The game features a selection of various class types with differing combat styles, such as the Hunter class specialising in short-ranged attacks with high HP and defense, the Ranger class intended for long-range combat, the Force class which utilises ranged technique attacks which include fire, ice and healing, and the Buster class with all-rounded attributes and short-ranged attacks. The player is able to craft weapons through the procurement of raw materials; weapons cannot be obtained via item drops, however. Hunter class players are able to utilise swords and partisans, whilst Force class players can use rods. Piles, a new type of anchor shooting weapon, has also been introduced; these weapons create weak points on enemies.

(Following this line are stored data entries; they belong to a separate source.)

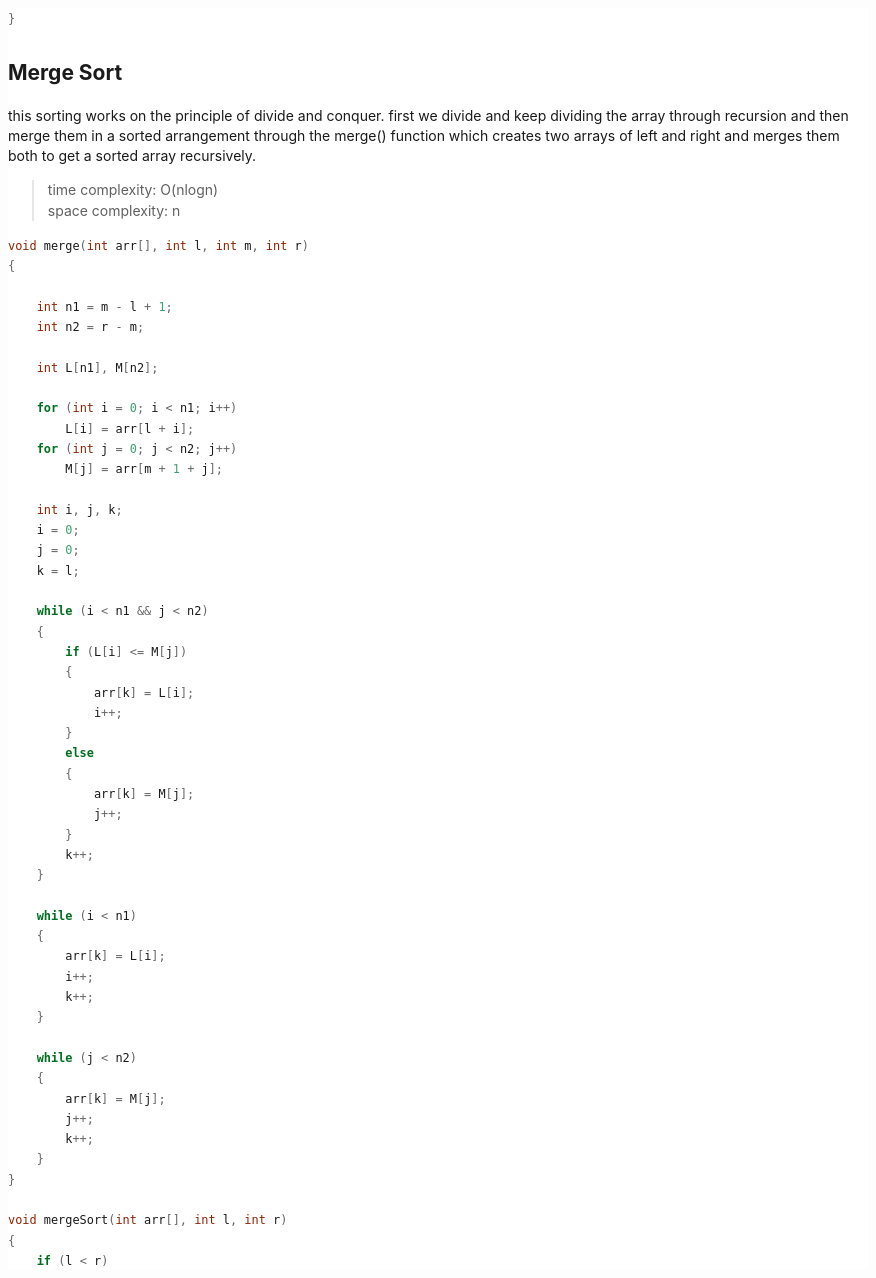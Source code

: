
 ```c
}
```


## Merge Sort
this sorting works on the principle of divide and conquer. first we divide and keep dividing the array through recursion and then merge them in a sorted arrangement through the merge() function which creates two arrays of left and right and merges them both to get a sorted array recursively.
  
> time complexity: O(nlogn)   
> space complexity: n

```c
void merge(int arr[], int l, int m, int r)
{

    int n1 = m - l + 1;
    int n2 = r - m;

    int L[n1], M[n2];

    for (int i = 0; i < n1; i++)
        L[i] = arr[l + i];
    for (int j = 0; j < n2; j++)
        M[j] = arr[m + 1 + j];

    int i, j, k;
    i = 0;
    j = 0;
    k = l;

    while (i < n1 && j < n2)
    {
        if (L[i] <= M[j])
        {
            arr[k] = L[i];
            i++;
        }
        else
        {
            arr[k] = M[j];
            j++;
        }
        k++;
    }

    while (i < n1)
    {
        arr[k] = L[i];
        i++;
        k++;
    }

    while (j < n2)
    {
        arr[k] = M[j];
        j++;
        k++;
    }
}

void mergeSort(int arr[], int l, int r)
{
    if (l < r)
```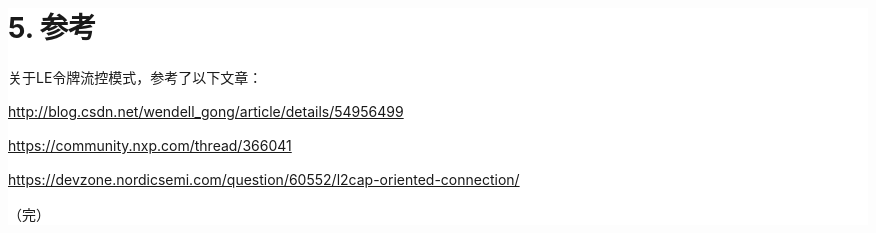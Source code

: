 # 5. 参考

关于LE令牌流控模式，参考了以下文章：

http://blog.csdn.net/wendell_gong/article/details/54956499

https://community.nxp.com/thread/366041

https://devzone.nordicsemi.com/question/60552/l2cap-oriented-connection/

（完）







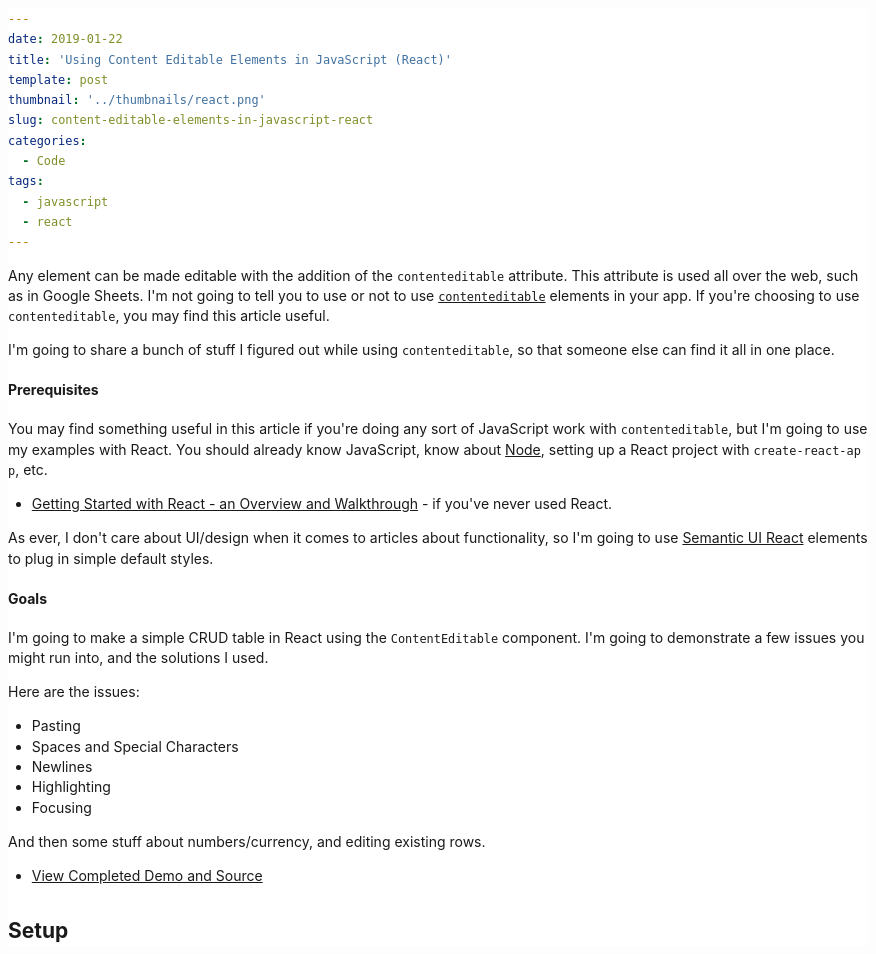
 ```yaml
---
date: 2019-01-22
title: 'Using Content Editable Elements in JavaScript (React)'
template: post
thumbnail: '../thumbnails/react.png'
slug: content-editable-elements-in-javascript-react
categories:
  - Code
tags:
  - javascript
  - react
---
```


Any element can be made editable with the addition of the `contenteditable` attribute. This attribute is used all over the web, such as in Google Sheets. I'm not going to tell you to use or not to use [`contenteditable`](https://developer.mozilla.org/en-US/docs/Web/Guide/HTML/Editable_content) elements in your app. If you're choosing to use `contenteditable`, you may find this article useful.

I'm going to share a bunch of stuff I figured out while using `contenteditable`, so that someone else can find it all in one place.

#### Prerequisites

You may find something useful in this article if you're doing any sort of JavaScript work with `contenteditable`, but I'm going to use my examples with React. You should already know JavaScript, know about [Node](/how-to-install-and-use-node-js-and-npm-mac-and-windows/), setting up a React project with `create-react-app`, etc.

- [Getting Started with React - an Overview and Walkthrough](/getting-started-with-react/) - if you've never used React.

As ever, I don't care about UI/design when it comes to articles about functionality, so I'm going to use [Semantic UI React](https://react.semantic-ui.com/) elements to plug in simple default styles.

#### Goals

I'm going to make a simple CRUD table in React using the `ContentEditable` component. I'm going to demonstrate a few issues you might run into, and the solutions I used.

Here are the issues:

- Pasting
- Spaces and Special Characters
- Newlines
- Highlighting
- Focusing

And then some stuff about numbers/currency, and editing existing rows.

- [View Completed Demo and Source](https://codesandbox.io/s/5yj50183vl)

## Setup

The player is also able to capture the large Gigantes enemies, which can then be summoned to fight against enemies during battle.

==Setting==
As part of the Arks Special Planetary Exploration Group Alter, the player is on a journey to return alive from Machia, a chaotic planet where photons have no effect, after the Delta Valiant warship crashes on Machia with 1,000 crew on board. The planet also happens to be home to the Gigantes, who are hostile foes. On the planet exists another source of energy known as Gran, and by substituting it as an energy source in place of photons, technology such as weapons can be used.

===Characters===
The story revolves around three main characters:
- Lutina, an 18-year-old Human female NPC and partner of the protagonist, belonging to the Force class. Voiced by Maaya Uchida.
- Sail, an 18-year-old Human male NPC of the Hunter class. Voiced by Yoshitsugu Matsuoka.
- Fildia, a 28-year-old Human female NPC of the Hunter class, who is the temporary captain of the Delta Valiant. Voiced by Miyuki Sawashiro.
- Izuna, a Newman female NPC of the Ranger class. Voiced by Ai Kayano.
- Magnus, the captain of Delta Valiant, he was fatally wounded during the first battle. He passed his authority to Fildia and died.
- Raven, a Newman male NPC, he is the chief of the science team and the chief mate of Delta Valiant. Voiced by Daisuke Namikawa.
- Sharon, a Cast female NPC of the Force class. She is a key member of the science team. Voiced by Kanae Itou.
- Olkus, a Human male NPC of the Ranger class. He is the leader and drill instructor of the combat team. Voiced by Akio Otsuka.
- Lydia, a Human female NPC. She is the physician of the ship and provisional operator. Voiced by Misato Fukuen.
- Yomi, a Newman male NPC of the Hunter class. The weapon technician. Voiced by Yuuki Kaji.
- Kisala, a Human female NPC. The main operator of Delta Valiant. Voiced by Chiwa Saitou.
- Hyperion, a Cast male NPC of the Ranger class. The chef of Delta Valiant's mess hall. Voiced by Hochu Otsuka.
- Calisto, a Human male NPC of the Force class. The mechanic of Delta Valiant. Voiced by Hiroshi Kamiya.
- Yuno, a mysterious holographic image girl who was encountered by Lutina and the protagonist. Voiced by Saori Hayami.

==Reception==
The game received a Famitsu review score of 36/40. 107,313 physical retail copies of the game were sold within the first week of release in Japan, ranking at second place amongst all Japanese software sales for that week's sales charts.